Perguntas Frequentes sobre O que é Câncer de cólon

1. Tenho sangue nas fezes. Já é câncer?

Nem sempre. Sangue nas fezes pode ser causado por hemorroidas, fissuras, divertículos ou inflamações. Porém, nunca podemos assumir que é benigno sem investigar. Se você perceber sangue, procure um médico para fazer o toque retal, a pesquisa de sangue oculto e, se necessário, a colonoscopia. Só o exame visual descarta o câncer. Na clínica, já vi muitos pacientes aliviados ao saber que era apenas hemorroida, e outros que descobriram cedo um tumor graças a esse sintoma.

2. Câncer de cólon tem cura?

Sim, especialmente quando diagnosticado precocemente. Nos estágios I e II, a cirurgia é curativa na grande maioria dos casos. No estágio III, a combinação de cirurgia e quimioterapia também oferece boas chances. No estágio IV, a cura é mais difícil, mas os tratamentos modernos (quimioterapia, terapia alvo, imunoterapia) podem controlar a doença por anos e melhorar a qualidade de vida. Por isso, a prevenção e o diagnóstico precoce são tão importantes.

3. Como é o tratamento do câncer de cólon no SUS?

O SUS oferece todo o tratamento, desde a confirmação do diagnóstico até a cirurgia, quimioterapia e radioterapia, conforme a necessidade. O paciente é referenciado para hospitais habilitados em oncologia. Existem protocolos nacionais que padronizam o cuidado. Há desafios de filas e acesso em algumas regiões, mas a rede pública cobre integralmente os procedimentos. Você pode buscar a UBS de referência para ser encaminhado. Organizações de apoio, como o Instituto Vencer o Câncer, também ajudam na navegação pelo sistema.

4. Preciso fazer colonoscopia todo ano?

Não. Para pessoas com risco médio e colonoscopia normal, recomenda-se repetir a cada 10 anos. Se houver pólipos adenomatosos, o intervalo pode ser de 3 a 5 anos, dependendo do número e do tamanho. Quem tem histórico familiar ou doença inflamatória intestinal pode precisar de exames mais frequentes. O seu médico vai definir a periodicidade com base no seu caso. Fazer colonoscopia desnecessariamente não é indicado, pois o exame tem riscos e custos.

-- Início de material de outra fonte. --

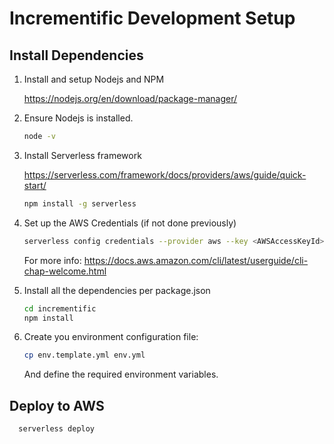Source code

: # Incrementific Development Setup

## Install Dependencies
1. Install and setup Nodejs and NPM

    https://nodejs.org/en/download/package-manager/

2. Ensure Nodejs is installed.

    ```bash
    node -v
    ```

3. Install Serverless framework

    https://serverless.com/framework/docs/providers/aws/guide/quick-start/

    ```bash
    npm install -g serverless
    ```

4. Set up the AWS Credentials (if not done previously)

    ```bash
    serverless config credentials --provider aws --key <AWSAccessKeyId> --secret <AWSSecretKey>
    ```
    For more info: https://docs.aws.amazon.com/cli/latest/userguide/cli-chap-welcome.html

5. Install all the dependencies per package.json

    ```bash
    cd incrementific
    npm install
    ```

6. Create you environment configuration file:

    ```bash
    cp env.template.yml env.yml
    ```

    And define the required environment variables.

## Deploy to AWS
```bash
  serverless deploy
```
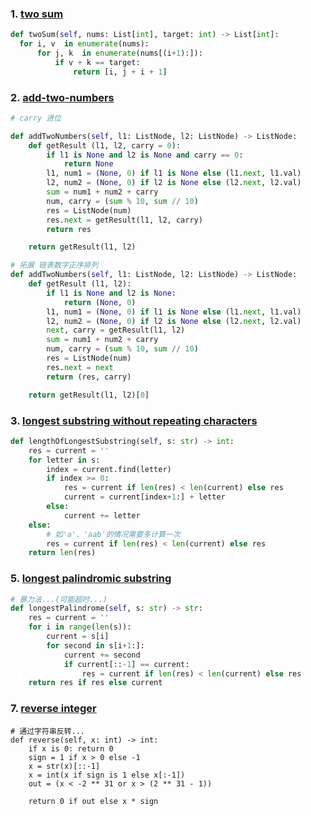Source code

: ### 1. [two sum](https://leetcode-cn.com/problems/two-sum/)
```py
def twoSum(self, nums: List[int], target: int) -> List[int]:
  for i, v  in enumerate(nums):
      for j, k  in enumerate(nums[(i+1):]):
          if v + k == target:
              return [i, j + i + 1]
```

### 2. [add-two-numbers](https://leetcode-cn.com/problems/add-two-numbers/)
```py
# carry 进位

def addTwoNumbers(self, l1: ListNode, l2: ListNode) -> ListNode:
    def getResult (l1, l2, carry = 0):
        if l1 is None and l2 is None and carry == 0:
            return None
        l1, num1 = (None, 0) if l1 is None else (l1.next, l1.val)
        l2, num2 = (None, 0) if l2 is None else (l2.next, l2.val)
        sum = num1 + num2 + carry
        num, carry = (sum % 10, sum // 10)
        res = ListNode(num)
        res.next = getResult(l1, l2, carry)
        return res

    return getResult(l1, l2)

# 拓展 链表数字正序排列
def addTwoNumbers(self, l1: ListNode, l2: ListNode) -> ListNode:
    def getResult (l1, l2):
        if l1 is None and l2 is None:
            return (None, 0)
        l1, num1 = (None, 0) if l1 is None else (l1.next, l1.val)
        l2, num2 = (None, 0) if l2 is None else (l2.next, l2.val)
        next, carry = getResult(l1, l2)
        sum = num1 + num2 + carry
        num, carry = (sum % 10, sum // 10)
        res = ListNode(num)
        res.next = next
        return (res, carry)

    return getResult(l1, l2)[0]
```

### 3. [longest substring without repeating characters](https://leetcode-cn.com/problems/longest-substring-without-repeating-characters/)
```py
def lengthOfLongestSubstring(self, s: str) -> int:
    res = current = ''
    for letter in s:
        index = current.find(letter)
        if index >= 0:
            res = current if len(res) < len(current) else res
            current = current[index+1:] + letter
        else:
            current += letter
    else:
        # 如'a'、'aab'的情况需要多计算一次
        res = current if len(res) < len(current) else res
    return len(res)
```

### 5. [longest palindromic substring](https://leetcode-cn.com/problems/longest-palindromic-substring)
```py
# 暴力法...(可能超时...)
def longestPalindrome(self, s: str) -> str:
    res = current = ''
    for i in range(len(s)):
        current = s[i]
        for second in s[i+1:]:
            current += second
            if current[::-1] == current:
                res = current if len(res) < len(current) else res
    return res if res else current
```

### 7. [reverse integer](https://leetcode-cn.com/problems/reverse-integer)
```
# 通过字符串反转...
def reverse(self, x: int) -> int:
    if x is 0: return 0
    sign = 1 if x > 0 else -1
    x = str(x)[::-1]
    x = int(x if sign is 1 else x[:-1])
    out = (x < -2 ** 31 or x > (2 ** 31 - 1))

    return 0 if out else x * sign
```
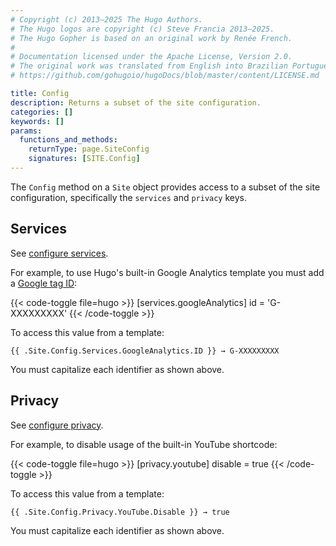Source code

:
 ```yaml
---
# Copyright (c) 2013–2025 The Hugo Authors.
# The Hugo logos are copyright (c) Steve Francia 2013–2025.
# The Hugo Gopher is based on an original work by Renée French.
#
# Documentation licensed under the Apache License, Version 2.0.
# The original work was translated from English into Brazilian Portuguese.
# https://github.com/gohugoio/hugoDocs/blob/master/content/LICENSE.md

title: Config
description: Returns a subset of the site configuration.
categories: []
keywords: []
params:
  functions_and_methods:
    returnType: page.SiteConfig
    signatures: [SITE.Config]
---
```


The `Config` method on a `Site` object provides access to a subset of the site configuration, specifically the `services` and `privacy` keys.

## Services

See [configure services](/configuration/services).

For example, to use Hugo's built-in Google Analytics template you must add a [Google tag ID]:

[Google tag ID]: https://support.google.com/tagmanager/answer/12326985?hl=en

{{< code-toggle file=hugo >}}
[services.googleAnalytics]
id = 'G-XXXXXXXXX'
{{< /code-toggle >}}

To access this value from a template:

```go-html-template
{{ .Site.Config.Services.GoogleAnalytics.ID }} → G-XXXXXXXXX
```

You must capitalize each identifier as shown above.

## Privacy

See [configure privacy](/configuration/privacy).

For example, to disable usage of the built-in YouTube shortcode:

{{< code-toggle file=hugo >}}
[privacy.youtube]
disable = true
{{< /code-toggle >}}

To access this value from a template:

```go-html-template
{{ .Site.Config.Privacy.YouTube.Disable }} → true
```

You must capitalize each identifier as shown above.
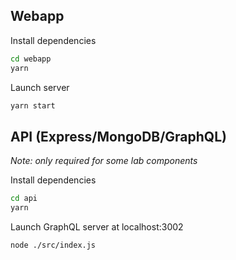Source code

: ## Webapp

Install dependencies
```sh
cd webapp
yarn
```

Launch server
```sh
yarn start
```

## API (Express/MongoDB/GraphQL)
<i>Note: only required for some lab components</i>

Install dependencies
```sh
cd api
yarn
```
Launch GraphQL server at localhost:3002
```sh
node ./src/index.js
```
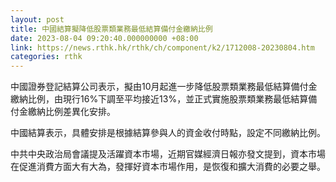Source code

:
 ```yaml
---
layout: post
title: 中國結算擬降低股票類業務最低結算備付金繳納比例
date: 2023-08-04 09:20:40.000000000 +08:00
link: https://news.rthk.hk/rthk/ch/component/k2/1712008-20230804.htm
categories: rthk
---
```


中國證券登記結算公司表示，擬由10月起進一步降低股票類業務最低結算備付金繳納比例，由現行16%下調至平均接近13%，並正式實施股票類業務最低結算備付金繳納比例差異化安排。

中國結算表示，具體安排是根據結算參與人的資金收付時點，設定不同繳納比例。
 
中共中央政治局會議提及活躍資本市場，近期官媒經濟日報亦發文提到，資本市場在促進消費方面大有大為，發揮好資本市場作用，是恢復和擴大消費的必要之舉。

5. A alimentação pode prevenir o câncer de cólon?

Sim, uma alimentação rica em fibras (frutas, verduras, legumes, grãos integrais) e pobre em carnes processadas e vermelhas está associada a menor risco. Evitar o excesso de álcool e o tabagismo também ajuda. A obesidade é um fator de risco importante, então manter o peso saudável e praticar atividade física são medidas protetoras. Nenhum alimento garante prevenção absoluta, mas uma dieta equilibrada reduz significativamente as chances.

6. Meu pai teve câncer de cólon. Qual meu risco?

Se houver um parente de primeiro grau (pai, mãe, irmão) com histórico, seu risco é maior que o da população geral. Recomenda-se iniciar o rastreamento 10 anos antes da idade do diagnóstico do parente ou aos 40 anos, o que vier primeiro. Além disso, converse com seu médico sobre a possibilidade de avaliação genética, especialmente se houver muitos casos na família ou diagnóstico em idade jovem. O SUS oferece aconselhamento genético em centros especializados.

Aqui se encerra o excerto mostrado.